## What the task requires
Your answer should consist of all lines in the listing that hold the word "프로젝트".
──────────
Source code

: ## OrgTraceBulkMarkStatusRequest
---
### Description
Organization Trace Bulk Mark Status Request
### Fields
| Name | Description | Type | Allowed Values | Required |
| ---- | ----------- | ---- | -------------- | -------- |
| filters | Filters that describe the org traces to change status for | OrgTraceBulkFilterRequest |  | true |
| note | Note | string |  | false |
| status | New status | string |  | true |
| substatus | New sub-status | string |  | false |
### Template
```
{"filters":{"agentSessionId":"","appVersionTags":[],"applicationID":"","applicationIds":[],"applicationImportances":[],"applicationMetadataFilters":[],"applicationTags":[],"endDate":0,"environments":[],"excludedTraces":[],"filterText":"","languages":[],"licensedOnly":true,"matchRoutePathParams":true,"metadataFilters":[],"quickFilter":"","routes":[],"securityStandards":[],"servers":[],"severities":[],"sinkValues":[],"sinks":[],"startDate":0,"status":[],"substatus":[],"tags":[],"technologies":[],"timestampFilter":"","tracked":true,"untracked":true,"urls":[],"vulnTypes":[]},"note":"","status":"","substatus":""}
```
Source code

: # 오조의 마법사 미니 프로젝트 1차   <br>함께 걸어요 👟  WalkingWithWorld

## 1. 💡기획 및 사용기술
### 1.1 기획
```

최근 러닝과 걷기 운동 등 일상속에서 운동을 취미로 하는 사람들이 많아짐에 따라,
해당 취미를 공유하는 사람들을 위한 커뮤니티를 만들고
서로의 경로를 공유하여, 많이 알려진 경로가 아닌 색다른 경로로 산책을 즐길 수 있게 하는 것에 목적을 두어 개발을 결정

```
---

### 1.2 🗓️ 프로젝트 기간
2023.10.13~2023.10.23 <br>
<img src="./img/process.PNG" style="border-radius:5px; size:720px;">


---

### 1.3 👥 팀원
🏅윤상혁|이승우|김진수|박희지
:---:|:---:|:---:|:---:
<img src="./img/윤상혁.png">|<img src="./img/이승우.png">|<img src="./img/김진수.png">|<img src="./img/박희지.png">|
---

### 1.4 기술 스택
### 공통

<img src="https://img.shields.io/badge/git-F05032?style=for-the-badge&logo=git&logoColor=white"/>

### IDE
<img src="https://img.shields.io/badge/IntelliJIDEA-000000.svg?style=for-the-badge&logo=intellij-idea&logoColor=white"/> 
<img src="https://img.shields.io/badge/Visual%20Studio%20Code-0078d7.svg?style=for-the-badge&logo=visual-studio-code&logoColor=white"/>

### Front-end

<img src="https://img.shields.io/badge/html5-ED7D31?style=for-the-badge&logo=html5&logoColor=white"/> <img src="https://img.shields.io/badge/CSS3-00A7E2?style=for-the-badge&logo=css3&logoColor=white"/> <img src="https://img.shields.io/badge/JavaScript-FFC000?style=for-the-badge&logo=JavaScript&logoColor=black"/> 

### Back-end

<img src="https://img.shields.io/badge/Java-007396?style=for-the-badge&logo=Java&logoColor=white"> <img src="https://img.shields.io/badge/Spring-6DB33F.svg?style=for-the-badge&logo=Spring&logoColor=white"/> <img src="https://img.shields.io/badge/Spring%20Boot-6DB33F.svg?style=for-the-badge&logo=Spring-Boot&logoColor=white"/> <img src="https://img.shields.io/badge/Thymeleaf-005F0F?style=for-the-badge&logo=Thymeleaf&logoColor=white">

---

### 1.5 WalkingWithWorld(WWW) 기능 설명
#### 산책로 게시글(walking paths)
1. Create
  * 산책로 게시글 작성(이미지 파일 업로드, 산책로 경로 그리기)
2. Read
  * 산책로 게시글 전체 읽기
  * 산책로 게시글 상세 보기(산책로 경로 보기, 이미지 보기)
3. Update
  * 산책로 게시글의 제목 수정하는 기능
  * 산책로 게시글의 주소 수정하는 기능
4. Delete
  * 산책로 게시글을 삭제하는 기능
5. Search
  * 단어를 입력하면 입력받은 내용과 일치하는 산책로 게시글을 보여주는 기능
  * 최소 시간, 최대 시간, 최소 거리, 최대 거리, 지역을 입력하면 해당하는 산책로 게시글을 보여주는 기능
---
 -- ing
──────────
## Answer to this task
: # 오조의 마법사 미니 프로젝트 1차   <br>함께 걸어요 👟  WalkingWithWorld
### 1.2 🗓️ 프로젝트 기간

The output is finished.